EvdoTheo opened this issue · comments

Hello @liuyuan-pal ,
I have a trained YOLOv8 model that detects the needed object perfectly and I would like to replace the default detector with my trained one. In short, I know that your model crops the area where the object is located and then continues with calculations, so, how can I exploit the bounding box that the yolov8 gives me in order to increase the efficiency of the detector? Can I replace the default detector completely or can I use both detectors to get better results?

I noticed that inside the 'estimator.py' script the detector function is located. Could you please clarify what the variables "position" and "scale_r2q" mean for every que image?

Screenshot from 2023-08-28 12-32-16

Thank you in advance!

Hi, the detection position means the center of the bounding box. The scale means a ratio between the detected bounding box size and the given reference image size (which is 128 in Gen6D). You may just transfer your detection results into these two values. Meanwhile, I suggest that you resize the bounding box a little bit larger to leave some margin in the bounding box because we assume the bounding box encloses the projection of the unit sphere that the object is inscribing to.
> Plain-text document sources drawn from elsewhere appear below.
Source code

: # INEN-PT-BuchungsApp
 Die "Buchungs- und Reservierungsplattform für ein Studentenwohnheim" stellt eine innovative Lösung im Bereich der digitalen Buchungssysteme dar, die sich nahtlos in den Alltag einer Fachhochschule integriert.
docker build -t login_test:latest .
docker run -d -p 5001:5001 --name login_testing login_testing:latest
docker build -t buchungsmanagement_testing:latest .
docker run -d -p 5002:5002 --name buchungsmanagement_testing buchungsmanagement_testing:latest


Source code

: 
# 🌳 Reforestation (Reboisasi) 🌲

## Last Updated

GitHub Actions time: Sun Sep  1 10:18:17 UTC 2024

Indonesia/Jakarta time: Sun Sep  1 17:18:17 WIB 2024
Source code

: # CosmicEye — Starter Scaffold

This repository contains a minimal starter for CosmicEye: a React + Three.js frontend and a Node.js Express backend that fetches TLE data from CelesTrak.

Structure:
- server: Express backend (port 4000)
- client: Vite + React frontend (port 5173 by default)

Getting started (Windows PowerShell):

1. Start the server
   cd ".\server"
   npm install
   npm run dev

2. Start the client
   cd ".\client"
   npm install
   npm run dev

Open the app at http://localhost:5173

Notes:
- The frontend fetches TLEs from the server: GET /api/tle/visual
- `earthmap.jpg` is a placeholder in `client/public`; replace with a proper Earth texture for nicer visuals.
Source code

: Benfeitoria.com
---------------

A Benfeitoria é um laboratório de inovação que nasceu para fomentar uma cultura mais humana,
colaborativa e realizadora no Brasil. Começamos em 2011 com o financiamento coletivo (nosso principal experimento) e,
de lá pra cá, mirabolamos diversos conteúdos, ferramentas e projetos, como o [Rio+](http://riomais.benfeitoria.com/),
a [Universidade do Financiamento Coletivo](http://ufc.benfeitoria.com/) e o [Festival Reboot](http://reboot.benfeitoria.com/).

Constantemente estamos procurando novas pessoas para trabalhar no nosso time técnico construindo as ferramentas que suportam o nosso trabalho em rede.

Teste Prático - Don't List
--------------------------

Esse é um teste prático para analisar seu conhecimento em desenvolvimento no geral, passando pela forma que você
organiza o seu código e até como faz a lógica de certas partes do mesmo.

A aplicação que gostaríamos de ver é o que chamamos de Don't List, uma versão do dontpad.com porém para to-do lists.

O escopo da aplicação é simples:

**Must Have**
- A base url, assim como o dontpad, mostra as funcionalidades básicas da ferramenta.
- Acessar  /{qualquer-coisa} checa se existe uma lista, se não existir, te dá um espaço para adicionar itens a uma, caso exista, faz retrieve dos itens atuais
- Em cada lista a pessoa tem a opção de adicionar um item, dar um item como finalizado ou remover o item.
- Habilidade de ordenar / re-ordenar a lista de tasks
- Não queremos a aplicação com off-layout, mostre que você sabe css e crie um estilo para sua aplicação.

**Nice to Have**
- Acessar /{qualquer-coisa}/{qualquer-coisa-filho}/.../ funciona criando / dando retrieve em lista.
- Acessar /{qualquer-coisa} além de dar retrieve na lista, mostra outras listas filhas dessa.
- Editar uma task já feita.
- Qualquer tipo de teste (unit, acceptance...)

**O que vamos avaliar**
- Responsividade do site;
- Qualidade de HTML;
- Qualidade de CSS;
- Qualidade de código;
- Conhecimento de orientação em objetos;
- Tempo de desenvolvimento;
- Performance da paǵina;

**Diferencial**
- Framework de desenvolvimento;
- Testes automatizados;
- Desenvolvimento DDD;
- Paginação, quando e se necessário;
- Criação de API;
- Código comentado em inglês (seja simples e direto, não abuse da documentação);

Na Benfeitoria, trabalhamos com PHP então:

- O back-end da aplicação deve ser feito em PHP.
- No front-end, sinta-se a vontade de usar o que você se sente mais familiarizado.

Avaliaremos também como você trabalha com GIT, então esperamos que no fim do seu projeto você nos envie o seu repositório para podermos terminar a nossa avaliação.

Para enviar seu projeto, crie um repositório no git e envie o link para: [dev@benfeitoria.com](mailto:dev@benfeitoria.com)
Thank you for the insights, I comprehended the purpose of those variables! I'll close the issue and open it again if I face any problems. I appreciate it!

Greetings @liuyuan-pal,
after I changed the variables detection position and scale_r2q with the detected bbox from YOLO and the scale between the detected bbox and the referenced image. Although, I'm still getting inaccurate results. I checked that the cropped image is correct.
cropped_screenshot_07 09 2023

but the bounding boxes are incorrect ( there is a minor problem with the colour pallet because of the different libraries used for the image).
18-bbox

Aside from the above-mentioned variables do I need to tweak any other parameters in order to get better results? I'm confused about the validity of the scaling calculation being done. I note that the input image resolution is 640x480, so, i set the parameter --resolution default=640, should I change it to 960 or not? Do you think i should train the selector further? Thank you for your contribution!

Hi, maybe you can show me your intermediate results so I can figure out the problem here.

Hi, maybe you can show me your intermediate results so I can figure out the problem here.

Sorry, there is an error in the visualize_intermediate_results function, As soon as I solve it I'll get back with the intermediate results.